I appreciate the download. But I also appreciate the expectation.
The Ego Problem With Feedback
Here's something I've noticed in the culture right now:
It's getting really hard to give feedback.
You see someone going in a direction. You have an opinion because you see where they're heading. But if you tell them, how are they going to respond?
And I get it—feedback isn't meant to kill your dream. It's meant to shape you up. Square your shoulders. Okay, I didn't know that before and now I do.
But too many people treat feedback as an ego attack instead of a course correction.
The best mentors I've had were the ones willing to push back. And the best growth I've experienced came from being open enough to receive it.
Innovation Should Scare You
Here's something I believe deeply:
To be innovative, it needs to scare you a little bit.
It needs to veer you off a path. Because you're creating a path—not following one.
It's not going to look like what you've seen. It may share some elements. You may have tools and blueprints and mentors who've gone before. But your version is going to be uniquely yours.
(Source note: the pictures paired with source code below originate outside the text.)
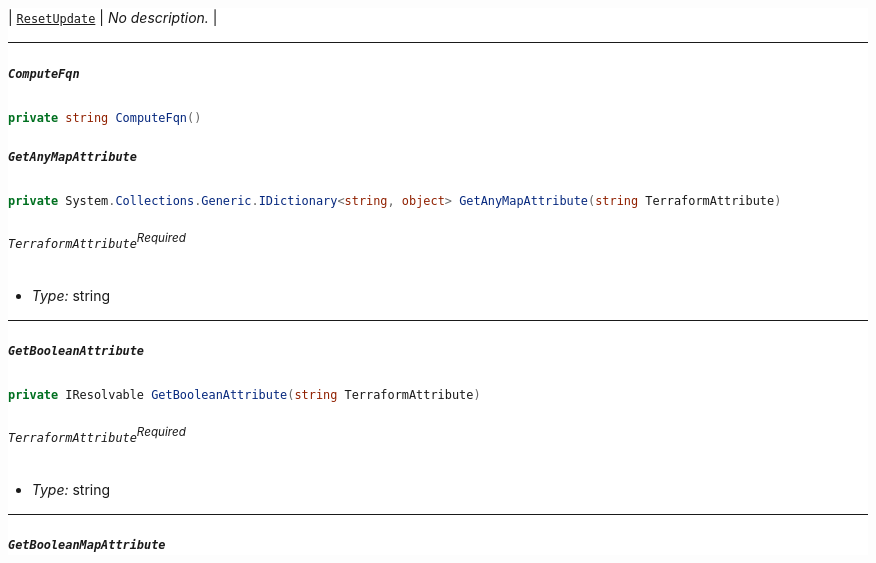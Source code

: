 | <code><a href="#rhizo-co-terraform-provider-oci.objectstorageNamespaceMetadata.ObjectstorageNamespaceMetadataTimeoutsOutputReference.resetUpdate">ResetUpdate</a></code> | *No description.* |

---

##### `ComputeFqn` <a name="ComputeFqn" id="rhizo-co-terraform-provider-oci.objectstorageNamespaceMetadata.ObjectstorageNamespaceMetadataTimeoutsOutputReference.computeFqn"></a>

```csharp
private string ComputeFqn()
```

##### `GetAnyMapAttribute` <a name="GetAnyMapAttribute" id="rhizo-co-terraform-provider-oci.objectstorageNamespaceMetadata.ObjectstorageNamespaceMetadataTimeoutsOutputReference.getAnyMapAttribute"></a>

```csharp
private System.Collections.Generic.IDictionary<string, object> GetAnyMapAttribute(string TerraformAttribute)
```

###### `TerraformAttribute`<sup>Required</sup> <a name="TerraformAttribute" id="rhizo-co-terraform-provider-oci.objectstorageNamespaceMetadata.ObjectstorageNamespaceMetadataTimeoutsOutputReference.getAnyMapAttribute.parameter.terraformAttribute"></a>

- *Type:* string

---

##### `GetBooleanAttribute` <a name="GetBooleanAttribute" id="rhizo-co-terraform-provider-oci.objectstorageNamespaceMetadata.ObjectstorageNamespaceMetadataTimeoutsOutputReference.getBooleanAttribute"></a>

```csharp
private IResolvable GetBooleanAttribute(string TerraformAttribute)
```

###### `TerraformAttribute`<sup>Required</sup> <a name="TerraformAttribute" id="rhizo-co-terraform-provider-oci.objectstorageNamespaceMetadata.ObjectstorageNamespaceMetadataTimeoutsOutputReference.getBooleanAttribute.parameter.terraformAttribute"></a>

- *Type:* string

---

##### `GetBooleanMapAttribute` <a name="GetBooleanMapAttribute" id="rhizo-co-terraform-provider-oci.objectstorageNamespaceMetadata.ObjectstorageNamespaceMetadataTimeoutsOutputReference.getBooleanMapAttribute"></a>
And it's still going to feel scary. It's still going to feel like "I'm not ready" or "it's not ready yet."
That's exactly the time you need to be testing it.
Test in public. Be open to feedback. Improve as you go.
The Shift I'm Making
I used to look for things to emulate. Things to align with. People to follow.
Now I'm looking for things to create.
Something inspires me, and I want to take it and make it my own. Not copy it—transform it into something that's uniquely mine.
That's a different energy. It's the energy of someone building their own path instead of walking someone else's.
I joined my current firm because of the modernization, the forwardness. I don't believe in running fast and breaking everything recklessly. But I do believe that innovation requires discomfort.
If it feels completely safe, you're probably not pushing hard enough.
What I'd Tell My Younger Self
Your mentor is a resource, not a rescue.
Your blueprint is a guide, not a guarantee.
Eventually, you're going to step off the marked trail. That's supposed to happen.
Walk your own path. Be equipped. Be scared. Do it anyway.
What's the scariest step you need to take right now? Sometimes just naming it helps.